#### WHAT THE EXERCISE ASKS
How many of the lines in the material below contain the word "工具集成完成"? Give the number alone.

☆ ☆ ☆ ☆

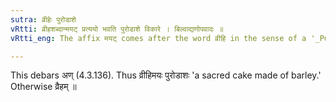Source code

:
 ```yaml
---
sutra: व्रीहेः पुरोडाशे
vRtti: व्रीहशब्दान्मयट् प्रत्ययो भवति पुरोडाशे विकारे । बिल्वाद्यणोपवादः ॥
vRtti_eng: The affix मयट् comes after the word व्रीहि in the sense of a '_Purodasa_.'

---
```

This debars अण् (4.3.136). Thus व्रीहिमयः पुरोडाशः 'a sacred cake made of barley.' Otherwise व्रैहम् ॥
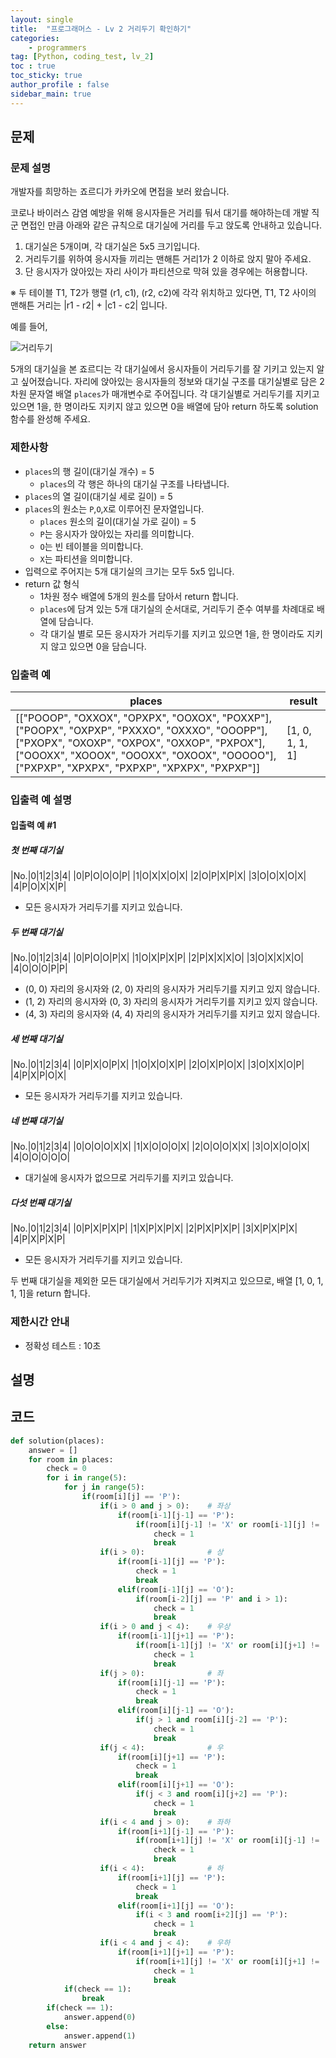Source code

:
 ```yaml
---
layout: single
title:  "프로그래머스 - Lv 2 거리두기 확인하기"
categories: 
    - programmers
tag: [Python, coding_test, lv_2]
toc : true
toc_sticky: true
author_profile : false
sidebar_main: true
---
```


문제
-----
### 문제 설명

개발자를 희망하는 죠르디가 카카오에 면접을 보러 왔습니다.

코로나 바이러스 감염 예방을 위해 응시자들은 거리를 둬서 대기를 해야하는데 개발 직군 면접인 만큼
아래와 같은 규칙으로 대기실에 거리를 두고 앉도록 안내하고 있습니다.

1. 대기실은 5개이며, 각 대기실은 5x5 크기입니다.
2. 거리두기를 위하여 응시자들 끼리는 맨해튼 거리1가 2 이하로 앉지 말아 주세요.
3. 단 응시자가 앉아있는 자리 사이가 파티션으로 막혀 있을 경우에는 허용합니다.

※ 두 테이블 T1, T2가 행렬 (r1, c1), (r2, c2)에 각각 위치하고 있다면, T1, T2 사이의 맨해튼 거리는 &#124;r1 - r2&#124; + &#124;c1 - c2&#124; 입니다.

예를 들어,

![거리두기](../../assets/geori.PNG)

5개의 대기실을 본 죠르디는 각 대기실에서 응시자들이 거리두기를 잘 기키고 있는지 알고 싶어졌습니다. 자리에 앉아있는 응시자들의 정보와 대기실 구조를 대기실별로 담은 2차원 문자열 배열 `places`가 매개변수로 주어집니다. 각 대기실별로 거리두기를 지키고 있으면 1을, 한 명이라도 지키지 않고 있으면 0을 배열에 담아 return 하도록 solution 함수를 완성해 주세요.

### 제한사항

- `places`의 행 길이(대기실 개수) = 5
    - `places`의 각 행은 하나의 대기실 구조를 나타냅니다.
- `places`의 열 길이(대기실 세로 길이) = 5
- `places`의 원소는 `P`,`O`,`X`로 이루어진 문자열입니다.
    - `places` 원소의 길이(대기실 가로 길이) = 5
    - `P`는 응시자가 앉아있는 자리를 의미합니다.
    - `O`는 빈 테이블을 의미합니다.
    - `X`는 파티션을 의미합니다.
- 입력으로 주어지는 5개 대기실의 크기는 모두 5x5 입니다.
- return 값 형식
    - 1차원 정수 배열에 5개의 원소를 담아서 return 합니다.
    - `places`에 담겨 있는 5개 대기실의 순서대로, 거리두기 준수 여부를 차례대로 배열에 담습니다.
    - 각 대기실 별로 모든 응시자가 거리두기를 지키고 있으면 1을, 한 명이라도 지키지 않고 있으면 0을 담습니다.

### 입출력 예

|places|result|
|---|---|
|[["POOOP", "OXXOX", "OPXPX", "OOXOX", "POXXP"], ["POOPX", "OXPXP", "PXXXO", "OXXXO", "OOOPP"], ["PXOPX", "OXOXP", "OXPOX", "OXXOP", "PXPOX"], ["OOOXX", "XOOOX", "OOOXX", "OXOOX", "OOOOO"], ["PXPXP", "XPXPX", "PXPXP", "XPXPX", "PXPXP"]]|[1, 0, 1, 1, 1]|

### 입출력 예 설명

#### 입출력 예 #1

##### 첫 번째 대기실

|No.|0|1|2|3|4|
|0|P|O|O|O|P|
|1|O|X|X|O|X|
|2|O|P|X|P|X|
|3|O|O|X|O|X|
|4|P|O|X|X|P|

- 모든 응시자가 거리두기를 지키고 있습니다.

##### 두 번째 대기실

|No.|0|1|2|3|4|
|0|P|O|O|P|X|
|1|O|X|P|X|P|
|2|P|X|X|X|O|
|3|O|X|X|X|O|
|4|O|O|O|P|P|

- (0, 0) 자리의 응시자와 (2, 0) 자리의 응시자가 거리두기를 지키고 있지 않습니다.
- (1, 2) 자리의 응시자와 (0, 3) 자리의 응시자가 거리두기를 지키고 있지 않습니다.
- (4, 3) 자리의 응시자와 (4, 4) 자리의 응시자가 거리두기를 지키고 있지 않습니다.

##### 세 번째 대기실

|No.|0|1|2|3|4|
|0|P|X|O|P|X|
|1|O|X|O|X|P|
|2|O|X|P|O|X|
|3|O|X|X|O|P|
|4|P|X|P|O|X|

- 모든 응시자가 거리두기를 지키고 있습니다.

##### 네 번째 대기실

|No.|0|1|2|3|4|
|0|O|O|O|X|X|
|1|X|O|O|O|X|
|2|O|O|O|X|X|
|3|O|X|O|O|X|
|4|O|O|O|O|O|

- 대기실에 응시자가 없으므로 거리두기를 지키고 있습니다.

##### 다섯 번째 대기실

|No.|0|1|2|3|4|
|0|P|X|P|X|P|
|1|X|P|X|P|X|
|2|P|X|P|X|P|
|3|X|P|X|P|X|
|4|P|X|P|X|P|

- 모든 응시자가 거리두기를 지키고 있습니다.

두 번째 대기실을 제외한 모든 대기실에서 거리두기가 지켜지고 있으므로, 배열 [1, 0, 1, 1, 1]을 return 합니다.

### 제한시간 안내

- 정확성 테스트 : 10초

설명
------

코드
------

``` python
def solution(places):
    answer = []
    for room in places:
        check = 0
        for i in range(5):
            for j in range(5):
                if(room[i][j] == 'P'):
                    if(i > 0 and j > 0):    # 좌상
                        if(room[i-1][j-1] == 'P'):
                            if(room[i][j-1] != 'X' or room[i-1][j] != 'X'):
                                check = 1
                                break
                    if(i > 0):              # 상
                        if(room[i-1][j] == 'P'):
                            check = 1
                            break
                        elif(room[i-1][j] == 'O'):
                            if(room[i-2][j] == 'P' and i > 1):
                                check = 1
                                break
                    if(i > 0 and j < 4):    # 우상
                        if(room[i-1][j+1] == 'P'):
                            if(room[i-1][j] != 'X' or room[i][j+1] != 'X'):
                                check = 1
                                break
                    if(j > 0):              # 좌
                        if(room[i][j-1] == 'P'):
                            check = 1
                            break
                        elif(room[i][j-1] == 'O'):
                            if(j > 1 and room[i][j-2] == 'P'):
                                check = 1
                                break
                    if(j < 4):              # 우
                        if(room[i][j+1] == 'P'):
                            check = 1
                            break
                        elif(room[i][j+1] == 'O'):
                            if(j < 3 and room[i][j+2] == 'P'):
                                check = 1
                                break
                    if(i < 4 and j > 0):    # 좌하
                        if(room[i+1][j-1] == 'P'):
                            if(room[i+1][j] != 'X' or room[i][j-1] != 'X'):
                                check = 1
                                break
                    if(i < 4):              # 하
                        if(room[i+1][j] == 'P'):
                            check = 1
                            break
                        elif(room[i+1][j] == 'O'):
                            if(i < 3 and room[i+2][j] == 'P'):
                                check = 1
                                break
                    if(i < 4 and j < 4):    # 우하
                        if(room[i+1][j+1] == 'P'):
                            if(room[i+1][j] != 'X' or room[i][j+1] != 'X'):
                                check = 1
                                break
            if(check == 1):
                break
        if(check == 1):
            answer.append(0)
        else:
            answer.append(1)
    return answer
```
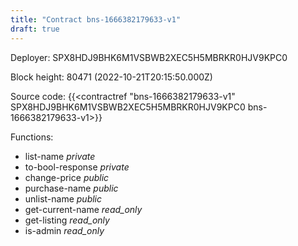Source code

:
 ```yaml
---
title: "Contract bns-1666382179633-v1"
draft: true
---
```

Deployer: SPX8HDJ9BHK6M1VSBWB2XEC5H5MBRKR0HJV9KPC0


 



Block height: 80471 (2022-10-21T20:15:50.000Z)

Source code: {{<contractref "bns-1666382179633-v1" SPX8HDJ9BHK6M1VSBWB2XEC5H5MBRKR0HJV9KPC0 bns-1666382179633-v1>}}

Functions:

* list-name _private_
* to-bool-response _private_
* change-price _public_
* purchase-name _public_
* unlist-name _public_
* get-current-name _read_only_
* get-listing _read_only_
* is-admin _read_only_
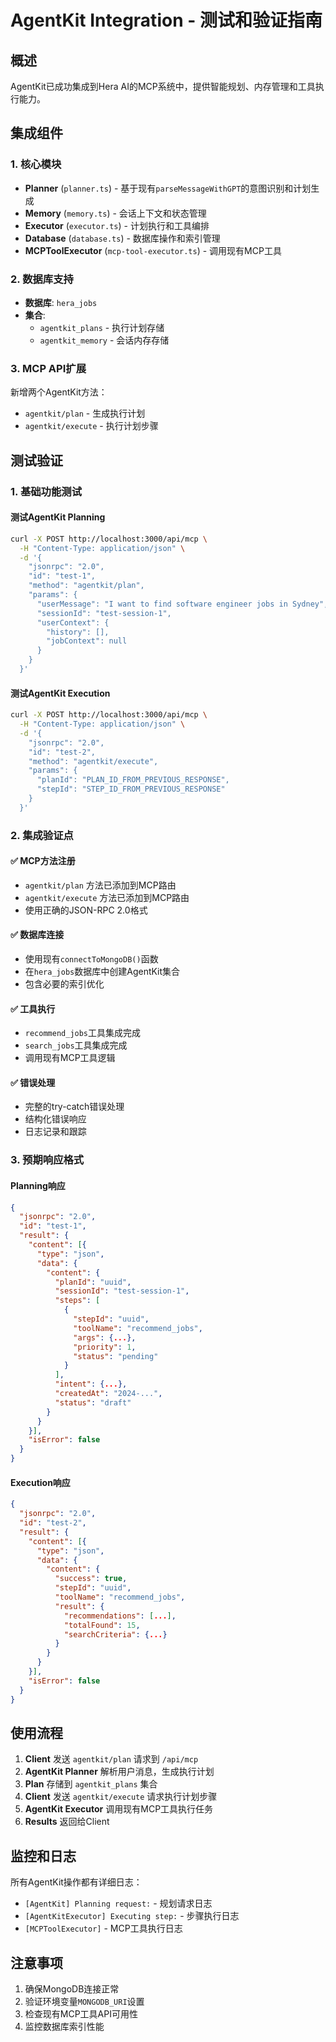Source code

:# AgentKit Integration - 测试和验证指南

## 概述
AgentKit已成功集成到Hera AI的MCP系统中，提供智能规划、内存管理和工具执行能力。

## 集成组件

### 1. 核心模块
- **Planner** (`planner.ts`) - 基于现有`parseMessageWithGPT`的意图识别和计划生成
- **Memory** (`memory.ts`) - 会话上下文和状态管理
- **Executor** (`executor.ts`) - 计划执行和工具编排
- **Database** (`database.ts`) - 数据库操作和索引管理
- **MCPToolExecutor** (`mcp-tool-executor.ts`) - 调用现有MCP工具

### 2. 数据库支持
- **数据库**: `hera_jobs`
- **集合**: 
  - `agentkit_plans` - 执行计划存储
  - `agentkit_memory` - 会话内存存储

### 3. MCP API扩展
新增两个AgentKit方法：
- `agentkit/plan` - 生成执行计划
- `agentkit/execute` - 执行计划步骤

## 测试验证

### 1. 基础功能测试

#### 测试AgentKit Planning
```bash
curl -X POST http://localhost:3000/api/mcp \
  -H "Content-Type: application/json" \
  -d '{
    "jsonrpc": "2.0",
    "id": "test-1",
    "method": "agentkit/plan",
    "params": {
      "userMessage": "I want to find software engineer jobs in Sydney",
      "sessionId": "test-session-1",
      "userContext": {
        "history": [],
        "jobContext": null
      }
    }
  }'
```

#### 测试AgentKit Execution
```bash
curl -X POST http://localhost:3000/api/mcp \
  -H "Content-Type: application/json" \
  -d '{
    "jsonrpc": "2.0",
    "id": "test-2", 
    "method": "agentkit/execute",
    "params": {
      "planId": "PLAN_ID_FROM_PREVIOUS_RESPONSE",
      "stepId": "STEP_ID_FROM_PREVIOUS_RESPONSE"
    }
  }'
```

### 2. 集成验证点

#### ✅ MCP方法注册
- `agentkit/plan` 方法已添加到MCP路由
- `agentkit/execute` 方法已添加到MCP路由
- 使用正确的JSON-RPC 2.0格式

#### ✅ 数据库连接
- 使用现有`connectToMongoDB()`函数
- 在`hera_jobs`数据库中创建AgentKit集合
- 包含必要的索引优化

#### ✅ 工具执行
- `recommend_jobs`工具集成完成
- `search_jobs`工具集成完成
- 调用现有MCP工具逻辑

#### ✅ 错误处理
- 完整的try-catch错误处理
- 结构化错误响应
- 日志记录和跟踪

### 3. 预期响应格式

#### Planning响应
```json
{
  "jsonrpc": "2.0",
  "id": "test-1",
  "result": {
    "content": [{
      "type": "json",
      "data": {
        "content": {
          "planId": "uuid",
          "sessionId": "test-session-1",
          "steps": [
            {
              "stepId": "uuid",
              "toolName": "recommend_jobs",
              "args": {...},
              "priority": 1,
              "status": "pending"
            }
          ],
          "intent": {...},
          "createdAt": "2024-...",
          "status": "draft"
        }
      }
    }],
    "isError": false
  }
}
```

#### Execution响应
```json
{
  "jsonrpc": "2.0", 
  "id": "test-2",
  "result": {
    "content": [{
      "type": "json",
      "data": {
        "content": {
          "success": true,
          "stepId": "uuid",
          "toolName": "recommend_jobs",
          "result": {
            "recommendations": [...],
            "totalFound": 15,
            "searchCriteria": {...}
          }
        }
      }
    }],
    "isError": false
  }
}
```

## 使用流程

1. **Client** 发送 `agentkit/plan` 请求到 `/api/mcp`
2. **AgentKit Planner** 解析用户消息，生成执行计划
3. **Plan** 存储到 `agentkit_plans` 集合
4. **Client** 发送 `agentkit/execute` 请求执行计划步骤
5. **AgentKit Executor** 调用现有MCP工具执行任务
6. **Results** 返回给Client

## 监控和日志

所有AgentKit操作都有详细日志：
- `[AgentKit] Planning request:` - 规划请求日志
- `[AgentKitExecutor] Executing step:` - 步骤执行日志
- `[MCPToolExecutor]` - MCP工具执行日志

## 注意事项

1. 确保MongoDB连接正常
2. 验证环境变量`MONGODB_URI`设置
3. 检查现有MCP工具API可用性
4. 监控数据库索引性能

☆ ☆ ☆ ☆

#### ANSWER TO THIS EXERCISE
2